Jonathan C. Corwin
About Jonathan C. Corwin
Jonathan C. Corwin, age 45, serves as Vice President (since June 2017) and General Manager (since September 2013) at Global Water Resources (GWRS). He joined the company in 2011 after eight years as a Civil Engineering Officer in the U.S. Air Force; he holds a Civil Engineering degree from the U.S. Air Force Academy and an MBA from Arizona State University’s W.P. Carey School of Business . Company performance during his tenure shows FY2024 total shareholder return (TSR) value of $84.52 on an initial $100, alongside net income of $5.8 million; FY2023 TSR $91.60, net income $8.0 million; FY2022 TSR $92.67, net income $5.5 million, reflecting modest volatility; the 2024 incentive framework achieved 100% payout driven by exceeding Further Adjusted EBITDA budget ($23.2m vs $22.9m), on-time CapEx delivery, safety/compliance, and Board discretionary component .
Past Roles
| Organization | Role | Years | Strategic Impact |
|---|---|---|---|
| Global Water Resources, Inc. | Vice President | Since Jun 2017 | Executive leadership across operations and growth initiatives |
| Global Water Resources, Inc. | General Manager | Since Sep 2013 | Day-to-day operational execution, customer service and compliance oversight |
| Global Water Resources, Inc. | Maricopa–Casa Grande Regional Manager | 2012–2013 | Regional operations leadership and service reliability |
| Global Water Resources, Inc. | Operations Program Manager | 2011–2012 | Program management for utility operations |
| U.S. Air Force | Civil Engineering Officer | Eight years (pre-2011) | Infrastructure construction/maintenance, utilities engineering, emergency management in stateside/deployed settings |
External Roles
| Organization | Role | Years | Strategic Impact |
|---|---|---|---|
| Central Arizona College Foundation | Board of Directors | Disclosed as of 2018 | Community engagement and workforce/education linkage in service areas |
| Economic Development Group of Eloy | Board of Directors | Disclosed as of 2018 | Regional economic development coordination in GWRS footprint |
Fixed Compensation
- No individual base salary, target bonus, or actual bonus detail for Corwin is disclosed in the 2025 proxy; the Summary Compensation Table covers only the named executive officers (CEO, CFO, COO) .
Performance Compensation
Company incentive program structure and outcomes (applies to executives; specific Corwin payouts are not disclosed):
| Metric/Component | Target | Weight | Actual | Payout | Vesting Terms |
|---|---|---|---|---|---|
| Compliance & Safety (discrete objectives; safety/IT criteria) | No compliance events; meet safety/IT goals | 25% | Achieved | 25.0% | For NEOs, annual awards paid 50% cash/50% cash-settled RSUs; RSUs vest ratably over 12 consecutive quarters from grant |
| Further Adjusted EBITDA | Budget $22.9m; payout scale 0–100% | 25% | $23.2m (100% of scale) | 25.0% | Same as above |
| CapEx Delivery (excl. growth/acquisition) | Budget $31.0m | 25% | $25.6m (100% of scale) | 25.0% | Same as above |
| Board Discretionary (ops performance, customer service, regulatory, H&S, water loss metrics) | Qualitative | 25% | Full amount awarded | 25.0% | Same as above |
| Total | — | 100% | 100% achieved | 100.0% | RSU vesting terms as above |
- RSU mechanics: cash-settled units track common share price, credit dividend equivalents, and vest quarterly over three years; accounted for as liability awards under ASC 710 .
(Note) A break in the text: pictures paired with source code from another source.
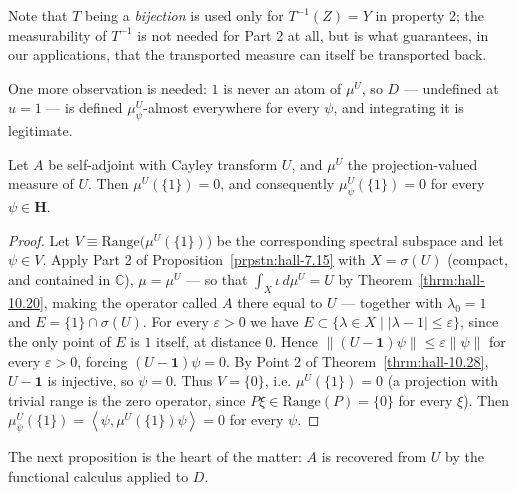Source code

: Note that $T$ being a \textit{bijection} is used only for $T^{-1}(Z) = Y$ in property 2; the measurability of $T^{-1}$ is not needed for Part 2 at all, but is what guarantees, in our applications, that the transported measure can itself be transported back.

One more observation is needed: $1$ is never an atom of $\mu^U$, so $D$ — undefined at $u=1$ — is defined $\mu^U_\psi$-almost everywhere for every $\psi$, and integrating it is legitimate.

\begin{lemma}
    \label{lmm:cayley-omits-one}
    \leanok
    Let $A$ be self-adjoint with Cayley transform $U$, and $\mu^U$ the projection-valued measure of $U$. Then $\mu^U(\{1\}) = 0$, and consequently $\mu^U_\psi(\{1\}) = 0$ for every $\psi \in \mathbf{H}$.
\end{lemma}
\begin{proof}
    \leanok
Let $V \equiv \text{Range}\big(\mu^U(\{1\})\big)$ be the corresponding spectral subspace and let $\psi \in V$. Apply Part 2 of Proposition~\ref{prpstn:hall-7.15} with $X = \sigma(U)$ (compact, and contained in $\mathbb{C}$), $\mu = \mu^U$ — so that $\int_X \iota\,d\mu^U = U$ by Theorem~\ref{thrm:hall-10.20}, making the operator called $A$ there equal to $U$ — together with $\lambda_0 = 1$ and $E = \{1\} \cap \sigma(U)$. For every $\varepsilon > 0$ we have $E \subset \{ \lambda \in X \mid \lvert \lambda - 1 \rvert \le \varepsilon \}$, since the only point of $E$ is $1$ itself, at distance $0$. Hence $\left\| (U - \mathbf{1})\psi \right\| \le \varepsilon\left\| \psi \right\|$ for every $\varepsilon>0$, forcing $(U-\mathbf{1})\psi = 0$. By Point 2 of Theorem~\ref{thrm:hall-10.28}, $U - \mathbf{1}$ is injective, so $\psi = 0$. Thus $V = \{0\}$, i.e. $\mu^U(\{1\}) = 0$ (a projection with trivial range is the zero operator, since $P\xi \in \text{Range}(P) = \{0\}$ for every $\xi$). Then $\mu^U_\psi(\{1\}) = \left< \psi, \mu^U(\{1\})\psi \right> = 0$ for every $\psi$.
\end{proof}

The next proposition is the heart of the matter: $A$ is recovered from $U$ by the functional calculus applied to $D$.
Equity Ownership & Alignment
| Instrument | Grant Date | Quantity | Strike/Type | Vesting Schedule | Expiration | Status/Notes |
|---|---|---|---|---|---|---|
| Stock Options | Aug 10, 2017 | 50,000 | $9.40 | 25% per year on 8/10 in 2018–2021 | Aug 10, 2027 | Fully vested; potential exercise/sale pressure through expiry |
| Stock Appreciation Rights (SARs) | Feb 11, 2015 | 50,000 | $4.26 | 25% per year by calendar year beginning 2015 | Feb 11, 2025 | Terms as filed on initial statement; expiration date noted |
| Common Stock (beneficially owned at initial filing) | Jun 15, 2017 | 2,500 | Common | N/A | N/A | Direct ownership reported on Form 3 |
- Insider trading policy prohibits short sales, options trading, hedging/monetization and margin accounts; pledging is generally prohibited except in limited circumstances with Audit & Risk Committee pre-approval—helps minimize misalignment/hedging risk .
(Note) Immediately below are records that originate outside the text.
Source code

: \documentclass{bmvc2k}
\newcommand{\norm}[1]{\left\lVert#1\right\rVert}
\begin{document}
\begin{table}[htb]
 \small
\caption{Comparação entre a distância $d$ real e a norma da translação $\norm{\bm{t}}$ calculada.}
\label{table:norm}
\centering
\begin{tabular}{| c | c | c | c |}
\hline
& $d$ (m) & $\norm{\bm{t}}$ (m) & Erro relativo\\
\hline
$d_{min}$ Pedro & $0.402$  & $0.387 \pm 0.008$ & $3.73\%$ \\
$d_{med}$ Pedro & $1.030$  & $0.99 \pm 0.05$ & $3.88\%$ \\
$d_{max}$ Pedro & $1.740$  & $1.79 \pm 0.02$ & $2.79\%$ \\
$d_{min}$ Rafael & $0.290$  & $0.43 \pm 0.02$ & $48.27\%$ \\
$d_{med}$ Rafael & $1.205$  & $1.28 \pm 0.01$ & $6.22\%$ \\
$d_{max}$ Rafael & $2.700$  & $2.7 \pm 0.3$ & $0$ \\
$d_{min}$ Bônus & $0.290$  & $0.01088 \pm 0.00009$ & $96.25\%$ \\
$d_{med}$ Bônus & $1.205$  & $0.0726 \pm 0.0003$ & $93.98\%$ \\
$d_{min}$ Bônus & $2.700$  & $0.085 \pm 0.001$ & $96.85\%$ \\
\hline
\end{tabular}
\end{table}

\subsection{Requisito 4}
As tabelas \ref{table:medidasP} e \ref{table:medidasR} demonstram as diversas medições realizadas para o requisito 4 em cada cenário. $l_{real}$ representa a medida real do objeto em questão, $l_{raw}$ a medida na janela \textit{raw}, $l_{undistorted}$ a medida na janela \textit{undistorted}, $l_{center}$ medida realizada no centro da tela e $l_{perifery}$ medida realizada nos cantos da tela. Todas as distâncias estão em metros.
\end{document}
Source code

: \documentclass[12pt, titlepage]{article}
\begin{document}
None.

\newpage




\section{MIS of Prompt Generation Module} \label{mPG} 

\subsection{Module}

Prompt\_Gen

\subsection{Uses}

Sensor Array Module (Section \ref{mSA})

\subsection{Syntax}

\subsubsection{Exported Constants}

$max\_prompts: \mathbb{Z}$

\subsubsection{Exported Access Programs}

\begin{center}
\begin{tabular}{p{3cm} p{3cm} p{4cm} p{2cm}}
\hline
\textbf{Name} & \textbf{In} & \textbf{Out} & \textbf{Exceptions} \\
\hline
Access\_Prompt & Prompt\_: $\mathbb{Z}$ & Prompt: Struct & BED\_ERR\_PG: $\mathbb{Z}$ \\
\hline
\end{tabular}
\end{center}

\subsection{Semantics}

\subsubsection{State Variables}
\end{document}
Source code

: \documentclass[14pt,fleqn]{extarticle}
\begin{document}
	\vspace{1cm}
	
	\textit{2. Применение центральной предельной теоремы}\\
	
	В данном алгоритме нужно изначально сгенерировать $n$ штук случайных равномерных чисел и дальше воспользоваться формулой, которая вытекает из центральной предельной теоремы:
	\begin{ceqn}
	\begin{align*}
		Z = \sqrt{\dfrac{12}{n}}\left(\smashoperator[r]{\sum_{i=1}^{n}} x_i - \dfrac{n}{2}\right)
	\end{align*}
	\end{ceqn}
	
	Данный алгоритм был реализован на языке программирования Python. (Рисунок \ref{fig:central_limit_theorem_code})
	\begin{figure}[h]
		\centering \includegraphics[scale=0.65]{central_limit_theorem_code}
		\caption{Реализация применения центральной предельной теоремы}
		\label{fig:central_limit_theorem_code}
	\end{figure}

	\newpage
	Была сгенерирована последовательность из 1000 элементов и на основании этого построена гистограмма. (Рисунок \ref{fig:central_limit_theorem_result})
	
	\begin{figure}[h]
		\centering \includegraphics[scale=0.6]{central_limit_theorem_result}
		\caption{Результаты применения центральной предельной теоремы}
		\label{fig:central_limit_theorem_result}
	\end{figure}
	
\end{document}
- Beneficial ownership and vested/unvested share breakdown for Corwin are not presented in the 2025 Security Ownership table (covers directors and NEOs only) .
Employment Terms
| Term | Disclosure |
|---|---|
| Employment Agreement | Not specifically disclosed for Corwin (new agreements detailed for CEO/CFO/COO only) |
| Severance & Change-of-Control | Not disclosed for Corwin; CEO/CFO/COO terms include large cash multiples and full acceleration (context only) |
| Lock-Up Obligations | Listed among parties subject to lock-up in the March 2025 public offering (3.22M shares at $10.00) |
| Non-compete/Non-solicit/Garden leave | Not disclosed for Corwin in available filings |
Performance & Track Record
- Project leadership: Named Customer Project Manager contact in FATHOM systems/AMI integration scope under services agreement exhibits, indicating operational ownership of metering/data management rollout across regulated utility subsidiaries .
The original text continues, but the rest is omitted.